Effect of Proline Pretreatment on the Water Stress Response in “Siete Caldos” Pepper Plants

1  Introduction

The chili pepper (Capsicum spp.) is a horticultural crop of importance for both gastronomy and the economy since its fruits are rich in various dietary and nutritional compounds, such as capsaicinoids, vitamins, and minerals [1,2]. In 2022, its global production reached ~37 million tons [3]. However, various environmental factors, such as salinity, drought, and extreme temperatures, can affect chili productivity [4,5].

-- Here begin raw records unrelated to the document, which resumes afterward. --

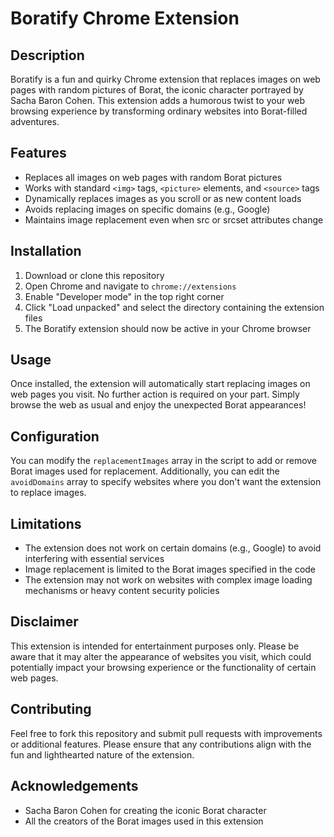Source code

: # Boratify Chrome Extension

## Description

Boratify is a fun and quirky Chrome extension that replaces images on web pages with random pictures of Borat, the iconic character portrayed by Sacha Baron Cohen. This extension adds a humorous twist to your web browsing experience by transforming ordinary websites into Borat-filled adventures.

## Features

- Replaces all images on web pages with random Borat pictures
- Works with standard `<img>` tags, `<picture>` elements, and `<source>` tags
- Dynamically replaces images as you scroll or as new content loads
- Avoids replacing images on specific domains (e.g., Google)
- Maintains image replacement even when src or srcset attributes change

## Installation

1. Download or clone this repository
2. Open Chrome and navigate to `chrome://extensions`
3. Enable "Developer mode" in the top right corner
4. Click "Load unpacked" and select the directory containing the extension files
5. The Boratify extension should now be active in your Chrome browser

## Usage

Once installed, the extension will automatically start replacing images on web pages you visit. No further action is required on your part. Simply browse the web as usual and enjoy the unexpected Borat appearances!

## Configuration

You can modify the `replacementImages` array in the script to add or remove Borat images used for replacement. Additionally, you can edit the `avoidDomains` array to specify websites where you don't want the extension to replace images.

## Limitations

- The extension does not work on certain domains (e.g., Google) to avoid interfering with essential services
- Image replacement is limited to the Borat images specified in the code
- The extension may not work on websites with complex image loading mechanisms or heavy content security policies

## Disclaimer

This extension is intended for entertainment purposes only. Please be aware that it may alter the appearance of websites you visit, which could potentially impact your browsing experience or the functionality of certain web pages.

## Contributing

Feel free to fork this repository and submit pull requests with improvements or additional features. Please ensure that any contributions align with the fun and lighthearted nature of the extension.



## Acknowledgements

- Sacha Baron Cohen for creating the iconic Borat character
- All the creators of the Borat images used in this extension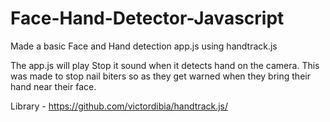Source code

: # Face-Hand-Detector-Javascript
Made a basic Face and Hand detection app.js using handtrack.js

The app.js will play Stop it sound when it detects hand on the camera. 
This was made to stop nail biters so as they get warned when they bring their hand near their face.

Library - https://github.com/victordibia/handtrack.js/
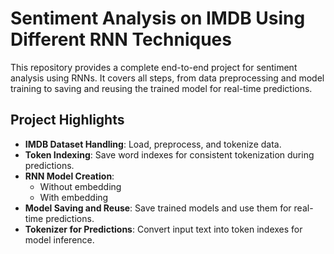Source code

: # Sentiment Analysis on IMDB Using Different RNN Techniques

This repository provides a complete end-to-end project for sentiment analysis using RNNs. It covers all steps, from data preprocessing and model training to saving and reusing the trained model for real-time predictions.

## Project Highlights

- **IMDB Dataset Handling**: Load, preprocess, and tokenize data.  
- **Token Indexing**: Save word indexes for consistent tokenization during predictions.  
- **RNN Model Creation**:  
  - Without embedding  
  - With embedding  
- **Model Saving and Reuse**: Save trained models and use them for real-time predictions.  
- **Tokenizer for Predictions**: Convert input text into token indexes for model inference.
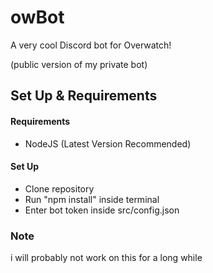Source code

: # owBot

A very cool Discord bot for Overwatch!

(public version of my private bot)

## Set Up & Requirements

#### Requirements
- NodeJS (Latest Version Recommended)

#### Set Up
- Clone repository 
- Run "npm install" inside terminal
- Enter bot token inside src/config.json

### Note
i will probably not work on this for a long while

Chili pepper cultivation is particularly vulnerable to water deficit in three critical stages: vegetative, flowering, and fruit development [6]. Among the morphological changes observed are the curling of the leaves, a delay in growth, and a reduction in the number of leaves [7]. Physically, there is a decrease in water content in shoots and roots, as well as photosynthetic pigments [8]. In biochemical terms, studies show that antioxidant and osmoprotective enzymes, such as proline (Pro), increase [7,9].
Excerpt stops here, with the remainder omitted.